Después de caminar media hora por las laderas de Askartza, el periódico matutino me sorprende con este titular: “La felicidad se ha convertido en un instrumento de tortura”. Leo la entrevista entera. Contiene pensamientos con los que sintonizo. Solo hay uno del que disiento: “Se repiten muchas tonterías como eso de sal de tu zona de confort para conquistar lo extraordinario, cuando lo ordinario es precisamente lo que deberíamos cultivar y apreciar”. Entiendo lo que el autor quiere decir, pero caben otras interpretaciones. Si uno se mueve siempre en esa zona de confort, donde conoce todo y controla todo, apenas crece. La vida es una salida constante desde el momento en el que nacemos. Todos tenemos algo de Abrahán. Sin “salir de nuestra tierra” no llegamos a la “tierra prometida”. De todos modos, me parece que es verdad que la idea de felicidad que se está difundiendo es la del bienestar instantáneo a base de experiencias vertiginosas. Da la impresión de si no seguimos las “tendencias” de quienes han planeado nuestro futuro, no podemos ser felices. Abundan los mensajes del tipo: “Los lugares que no te puedes perder”, “Los restaurantes que debes visitar”, “Lo que nunca tendrías que hacer con la pizza”, “Diez maneras de cocinar la pasta”, “Seis pistas para lograr el éxito”, etc. Todo esto crea en muchas personas una gran ansiedad. Pareciera que uno no puede ser feliz si no se ajusta a estos baremos que crean tendencia.
¡Qué diferencia con la propuesta de felicidad que hace Jesús! Él no habla de experiencias vertiginosas, cool, innovadoras. El habla de situaciones vitales en las cuales padecemos algún problema o nos esforzamos por algo.
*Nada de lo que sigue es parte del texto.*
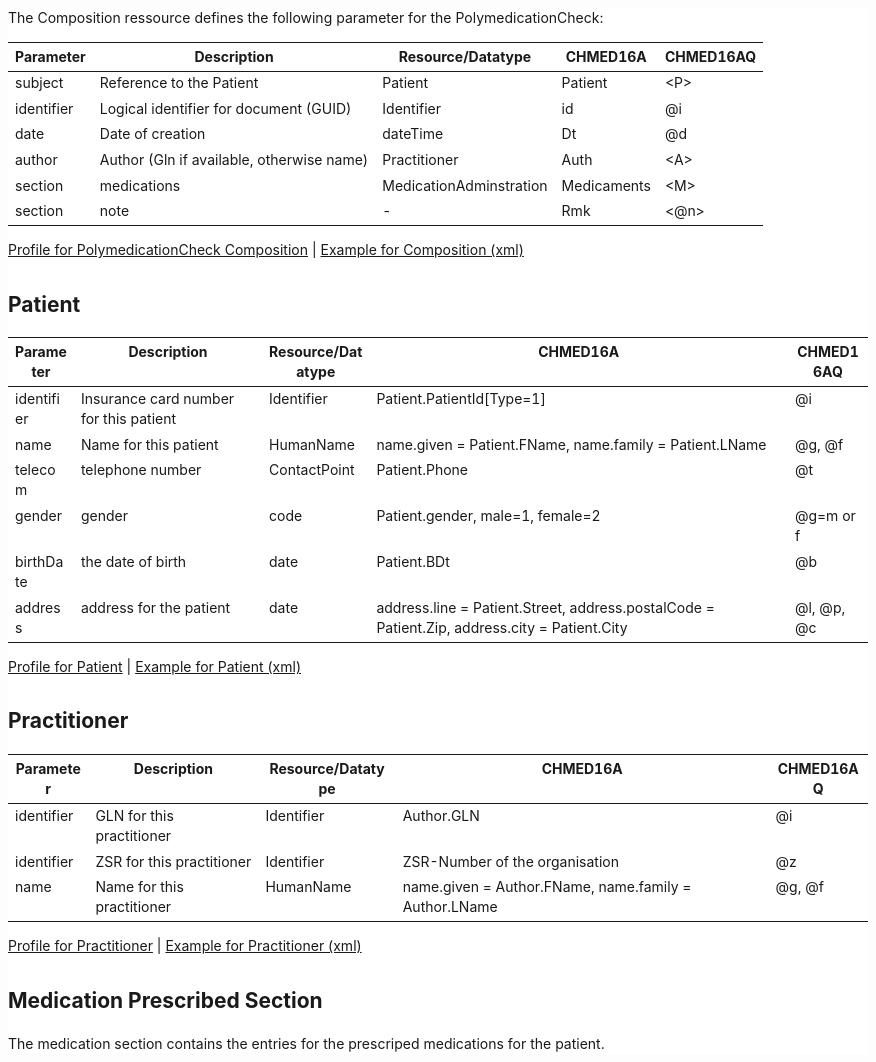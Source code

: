 The Composition ressource defines the following parameter for the PolymedicationCheck:

| Parameter  | Description | Resource/Datatype    | CHMED16A | CHMED16AQ  |
| ------------- | ------------- | -------------  | ------------- | -------------  | 
| subject  | Reference to the Patient  | Patient  | Patient | &lt;P&gt;    | 
| identifier  | Logical identifier for document (GUID)  | Identifier  | id  | @i | 
| date  | Date of creation  |  dateTime | Dt | @d  | 
| author  | Author (Gln if available, otherwise name)  | Practitioner  | Auth | &lt;A&gt;  | 
| section | medications |  MedicationAdminstration | Medicaments | &lt;M&gt;  | 
| section | note |  - | Rmk | &lt;@n&gt;  | 

[Profile for PolymedicationCheck Composition](StructureDefinition-chmed16af-rx-composition.html) &#124; [Example for Composition (xml)](Composition-chmed16af-rx-composition-s01.xml.html)

## Patient

| Parameter  | Description | Resource/Datatype    | CHMED16A | CHMED16AQ  |
| ------------- | ------------- | -------------  | ------------- | -------------  | 
| identifier  | Insurance card number for this patient  | Identifier  | Patient.PatientId[Type=1] | @i    | 
| name  | Name for this patient  | HumanName  | name.given = Patient.FName, name.family = Patient.LName | @g, @f    | 
| telecom  | telephone number  | ContactPoint  | Patient.Phone | @t    | 
| gender  | gender  | code  | Patient.gender, male=1, female=2 | @g=m or f | 
| birthDate  | the date of birth  | date  |Patient.BDt | @b | 
| address  | address for the patient  | date  |address.line = Patient.Street, address.postalCode = Patient.Zip, address.city = Patient.City | @l, @p, @c | 

[Profile for Patient](StructureDefinition-chmed16af-pmcrx-patient.html) &#124; [Example for Patient (xml)](Patient-chmed16af-pmcrx-patient-s01.xml.html)

## Practitioner

| Parameter  | Description | Resource/Datatype    | CHMED16A | CHMED16AQ  |
| ------------- | ------------- | -------------  | ------------- | -------------  | 
| identifier  | GLN for this practitioner  | Identifier  | Author.GLN | @i    | 
| identifier  | ZSR for this practitioner  | Identifier  | ZSR-Number of the organisation | @z    | 
| name  | Name for this practitioner  | HumanName  | name.given = Author.FName, name.family = Author.LName | @g, @f    | 

[Profile for Practitioner](StructureDefinition-chmed16af-practitioner.html) &#124; [Example for Practitioner (xml)](Practitioner-chmed16af-practitioner-s01.xml.html)


## Medication Prescribed Section 
The medication section contains the entries for the prescriped medications for the patient. 
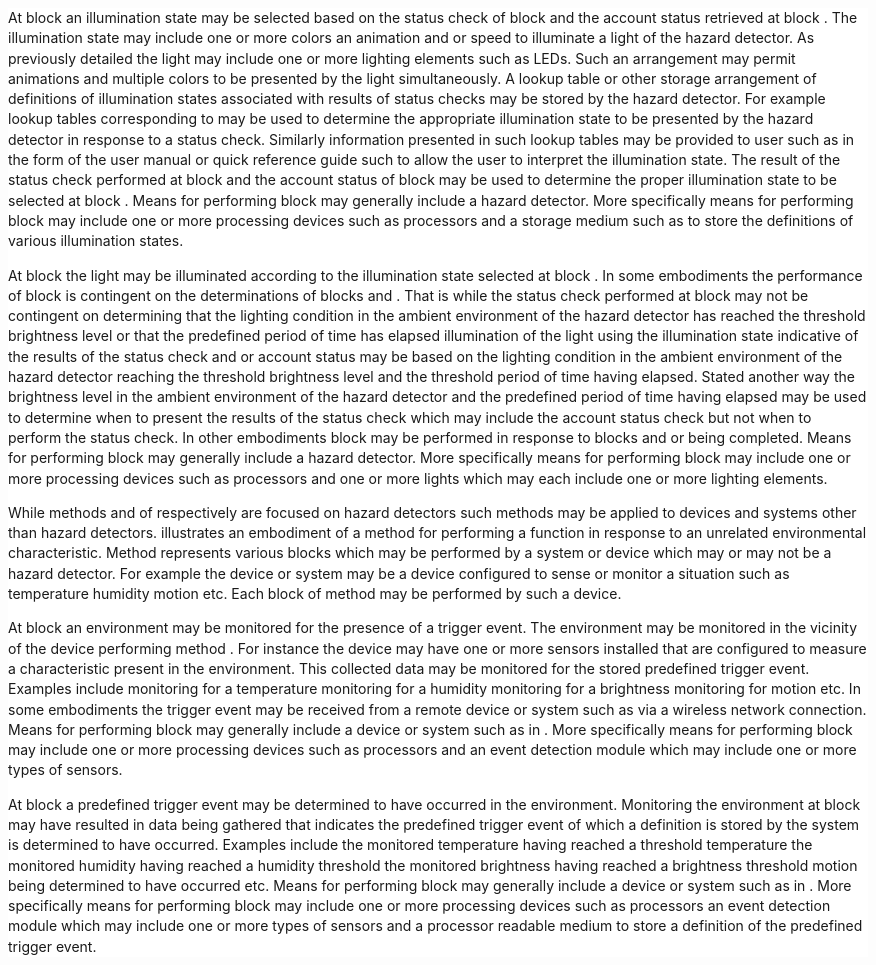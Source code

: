 At block an illumination state may be selected based on the status check of block and the account status retrieved at block . The illumination state may include one or more colors an animation and or speed to illuminate a light of the hazard detector. As previously detailed the light may include one or more lighting elements such as LEDs. Such an arrangement may permit animations and multiple colors to be presented by the light simultaneously. A lookup table or other storage arrangement of definitions of illumination states associated with results of status checks may be stored by the hazard detector. For example lookup tables corresponding to may be used to determine the appropriate illumination state to be presented by the hazard detector in response to a status check. Similarly information presented in such lookup tables may be provided to user such as in the form of the user manual or quick reference guide such to allow the user to interpret the illumination state. The result of the status check performed at block and the account status of block may be used to determine the proper illumination state to be selected at block . Means for performing block may generally include a hazard detector. More specifically means for performing block may include one or more processing devices such as processors and a storage medium such as to store the definitions of various illumination states.

At block the light may be illuminated according to the illumination state selected at block . In some embodiments the performance of block is contingent on the determinations of blocks and . That is while the status check performed at block may not be contingent on determining that the lighting condition in the ambient environment of the hazard detector has reached the threshold brightness level or that the predefined period of time has elapsed illumination of the light using the illumination state indicative of the results of the status check and or account status may be based on the lighting condition in the ambient environment of the hazard detector reaching the threshold brightness level and the threshold period of time having elapsed. Stated another way the brightness level in the ambient environment of the hazard detector and the predefined period of time having elapsed may be used to determine when to present the results of the status check which may include the account status check but not when to perform the status check. In other embodiments block may be performed in response to blocks and or being completed. Means for performing block may generally include a hazard detector. More specifically means for performing block may include one or more processing devices such as processors and one or more lights which may each include one or more lighting elements.

While methods and of respectively are focused on hazard detectors such methods may be applied to devices and systems other than hazard detectors. illustrates an embodiment of a method for performing a function in response to an unrelated environmental characteristic. Method represents various blocks which may be performed by a system or device which may or may not be a hazard detector. For example the device or system may be a device configured to sense or monitor a situation such as temperature humidity motion etc. Each block of method may be performed by such a device.

At block an environment may be monitored for the presence of a trigger event. The environment may be monitored in the vicinity of the device performing method . For instance the device may have one or more sensors installed that are configured to measure a characteristic present in the environment. This collected data may be monitored for the stored predefined trigger event. Examples include monitoring for a temperature monitoring for a humidity monitoring for a brightness monitoring for motion etc. In some embodiments the trigger event may be received from a remote device or system such as via a wireless network connection. Means for performing block may generally include a device or system such as in . More specifically means for performing block may include one or more processing devices such as processors and an event detection module which may include one or more types of sensors.

At block a predefined trigger event may be determined to have occurred in the environment. Monitoring the environment at block may have resulted in data being gathered that indicates the predefined trigger event of which a definition is stored by the system is determined to have occurred. Examples include the monitored temperature having reached a threshold temperature the monitored humidity having reached a humidity threshold the monitored brightness having reached a brightness threshold motion being determined to have occurred etc. Means for performing block may generally include a device or system such as in . More specifically means for performing block may include one or more processing devices such as processors an event detection module which may include one or more types of sensors and a processor readable medium to store a definition of the predefined trigger event.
En sus famosas bienaventuranzas habla de los pobres, los que lloran, los misericordiosos, los limpios de corazón, los que trabajan por la paz y la justicia… Todas estas personas experimentan que, en medio de los reveses de la vida, Dios se pone de su parte. Cuando esto sucede, se vive una gran paz interior, aun en medio de situaciones conflictivas o duras. La felicidad de la que habla Jesús no es la felicidad-césped (que hoy luce verde y en pocos días puede secarse si no se riega desde fuera), sino la felicidad-árbol (que permanece lozano siempre porque tiene raíces profundas que le permiten alimentarse, incluso en tiempos de sequía). Echar raíces, cultivar desde niños algunos valores esenciales es la única manera de sobrevivir a la “tiranía de la felicidad”. Uno no está obligado a ser feliz según los parámetros del mercado o de ciertas propuestas eudomonistas que tienen mucha difusión. Uno está invitado a librar el combate de la vida, consciente de que habrá momentos muy duros, pero siempre nutrido por sus raíces.
El verano suele ser una época en la que proliferan las propuestas artificiales de felicidad: vacaciones de ensueño, viajes exóticos, conciertos alucinantes, experiencias de vértigo, encuentros seductores, fiestas interminables… Conviene estar en guardia para que esta “tiranía veraniega de la felicidad” no sea la antesala de una gran frustración y, por lo tanto, de una incurable melancolía. Nadie es feliz por seguir lo que hoy se lleva o por presumir de estar a la última. Más vale no dejarse seducir por estos señuelos, aunque gocen de buena prensa. Para combatirlos, recomiendo leer el De senectute del gran Cicerón. Los clásicos nos curan de la malsana tendencia a “seguir las tendencias”.